_EXERCISE_
From the data below, set down exactly the lines between the one holding "You can follow me on" and the one holding "### Accepted Ballot", inclusive, and no others.

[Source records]
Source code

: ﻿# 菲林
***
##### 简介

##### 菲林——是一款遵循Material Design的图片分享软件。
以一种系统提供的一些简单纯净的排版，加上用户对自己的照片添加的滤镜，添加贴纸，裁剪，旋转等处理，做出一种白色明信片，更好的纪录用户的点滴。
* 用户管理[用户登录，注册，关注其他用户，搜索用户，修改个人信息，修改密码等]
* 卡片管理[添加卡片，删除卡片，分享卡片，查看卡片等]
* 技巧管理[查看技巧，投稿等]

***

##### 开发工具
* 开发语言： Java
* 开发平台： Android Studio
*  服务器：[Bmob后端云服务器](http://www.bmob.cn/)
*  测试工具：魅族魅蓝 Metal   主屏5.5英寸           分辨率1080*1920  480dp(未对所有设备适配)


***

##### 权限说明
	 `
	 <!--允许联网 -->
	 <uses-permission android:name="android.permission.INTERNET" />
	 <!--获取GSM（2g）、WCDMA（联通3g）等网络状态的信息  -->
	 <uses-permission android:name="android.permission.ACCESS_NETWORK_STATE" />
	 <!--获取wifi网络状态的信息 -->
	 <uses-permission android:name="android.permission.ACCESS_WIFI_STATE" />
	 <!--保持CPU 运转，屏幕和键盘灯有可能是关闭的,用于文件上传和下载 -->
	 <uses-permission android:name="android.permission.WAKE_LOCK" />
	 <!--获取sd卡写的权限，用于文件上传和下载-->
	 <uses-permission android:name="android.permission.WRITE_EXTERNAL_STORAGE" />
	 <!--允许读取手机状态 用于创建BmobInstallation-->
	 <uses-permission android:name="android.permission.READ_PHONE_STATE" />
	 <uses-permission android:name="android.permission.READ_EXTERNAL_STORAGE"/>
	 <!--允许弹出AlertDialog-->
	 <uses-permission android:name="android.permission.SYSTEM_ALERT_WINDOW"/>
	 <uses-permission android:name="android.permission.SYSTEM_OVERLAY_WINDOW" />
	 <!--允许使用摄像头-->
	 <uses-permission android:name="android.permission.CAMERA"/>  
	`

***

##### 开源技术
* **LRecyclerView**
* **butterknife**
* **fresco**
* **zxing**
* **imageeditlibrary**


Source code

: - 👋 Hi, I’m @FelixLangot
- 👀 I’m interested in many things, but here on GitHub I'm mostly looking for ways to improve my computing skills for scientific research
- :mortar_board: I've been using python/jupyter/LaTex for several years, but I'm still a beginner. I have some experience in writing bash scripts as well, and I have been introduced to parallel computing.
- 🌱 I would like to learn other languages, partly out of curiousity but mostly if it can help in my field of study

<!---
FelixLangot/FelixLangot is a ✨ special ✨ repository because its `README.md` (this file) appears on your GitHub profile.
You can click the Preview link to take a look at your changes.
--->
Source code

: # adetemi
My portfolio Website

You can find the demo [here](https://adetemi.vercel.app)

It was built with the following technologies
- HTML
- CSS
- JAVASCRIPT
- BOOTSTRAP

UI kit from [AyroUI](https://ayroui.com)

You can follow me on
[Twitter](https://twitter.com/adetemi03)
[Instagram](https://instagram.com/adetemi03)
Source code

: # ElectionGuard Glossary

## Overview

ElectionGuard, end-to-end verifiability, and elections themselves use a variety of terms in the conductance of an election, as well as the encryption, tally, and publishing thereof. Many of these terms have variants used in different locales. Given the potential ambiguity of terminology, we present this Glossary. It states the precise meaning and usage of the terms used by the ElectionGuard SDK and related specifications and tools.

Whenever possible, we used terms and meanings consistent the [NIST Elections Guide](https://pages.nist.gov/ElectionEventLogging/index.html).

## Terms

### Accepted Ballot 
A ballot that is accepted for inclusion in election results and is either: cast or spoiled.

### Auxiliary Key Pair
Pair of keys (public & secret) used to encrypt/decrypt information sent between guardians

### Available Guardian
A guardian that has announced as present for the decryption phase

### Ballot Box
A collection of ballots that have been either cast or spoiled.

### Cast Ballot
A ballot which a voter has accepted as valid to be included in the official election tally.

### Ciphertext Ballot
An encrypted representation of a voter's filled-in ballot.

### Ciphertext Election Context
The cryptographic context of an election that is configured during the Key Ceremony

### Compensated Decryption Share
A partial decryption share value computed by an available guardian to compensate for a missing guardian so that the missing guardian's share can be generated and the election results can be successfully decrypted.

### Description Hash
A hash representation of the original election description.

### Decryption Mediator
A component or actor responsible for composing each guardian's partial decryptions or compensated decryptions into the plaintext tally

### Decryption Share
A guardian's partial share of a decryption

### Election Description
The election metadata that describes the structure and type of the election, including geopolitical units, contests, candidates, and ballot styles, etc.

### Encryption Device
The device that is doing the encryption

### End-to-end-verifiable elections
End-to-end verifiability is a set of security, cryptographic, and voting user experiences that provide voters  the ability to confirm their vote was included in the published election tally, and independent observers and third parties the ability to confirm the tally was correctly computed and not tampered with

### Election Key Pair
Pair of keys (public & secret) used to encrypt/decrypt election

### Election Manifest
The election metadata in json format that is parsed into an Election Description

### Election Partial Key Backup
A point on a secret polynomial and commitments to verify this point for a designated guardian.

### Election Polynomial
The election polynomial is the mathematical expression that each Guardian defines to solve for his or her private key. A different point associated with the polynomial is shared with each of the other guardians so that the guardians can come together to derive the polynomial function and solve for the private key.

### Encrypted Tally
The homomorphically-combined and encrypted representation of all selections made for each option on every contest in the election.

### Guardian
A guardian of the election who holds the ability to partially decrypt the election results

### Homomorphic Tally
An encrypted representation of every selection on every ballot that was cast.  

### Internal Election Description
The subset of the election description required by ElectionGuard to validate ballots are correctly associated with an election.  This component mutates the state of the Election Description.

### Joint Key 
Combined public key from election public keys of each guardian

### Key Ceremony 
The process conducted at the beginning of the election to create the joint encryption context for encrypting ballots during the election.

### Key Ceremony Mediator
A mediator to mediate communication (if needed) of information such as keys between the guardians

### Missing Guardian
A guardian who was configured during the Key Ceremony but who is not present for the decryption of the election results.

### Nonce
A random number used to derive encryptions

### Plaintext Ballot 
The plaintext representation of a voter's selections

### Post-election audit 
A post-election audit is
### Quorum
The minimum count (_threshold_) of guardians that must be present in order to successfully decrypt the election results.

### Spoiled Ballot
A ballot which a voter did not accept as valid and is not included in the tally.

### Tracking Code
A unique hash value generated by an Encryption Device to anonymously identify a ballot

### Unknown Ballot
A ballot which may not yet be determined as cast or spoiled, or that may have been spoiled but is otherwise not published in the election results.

...

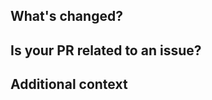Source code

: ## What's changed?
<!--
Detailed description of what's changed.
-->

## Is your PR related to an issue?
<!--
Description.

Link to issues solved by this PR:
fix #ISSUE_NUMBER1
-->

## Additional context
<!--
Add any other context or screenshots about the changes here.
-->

_OUTPUT FOR THIS TASK_
You can follow me on
[Twitter](https://twitter.com/adetemi03)
[Instagram](https://instagram.com/adetemi03)
Source code

: # ElectionGuard Glossary

## Overview

ElectionGuard, end-to-end verifiability, and elections themselves use a variety of terms in the conductance of an election, as well as the encryption, tally, and publishing thereof. Many of these terms have variants used in different locales. Given the potential ambiguity of terminology, we present this Glossary. It states the precise meaning and usage of the terms used by the ElectionGuard SDK and related specifications and tools.

Whenever possible, we used terms and meanings consistent the [NIST Elections Guide](https://pages.nist.gov/ElectionEventLogging/index.html).

## Terms

### Accepted Ballot 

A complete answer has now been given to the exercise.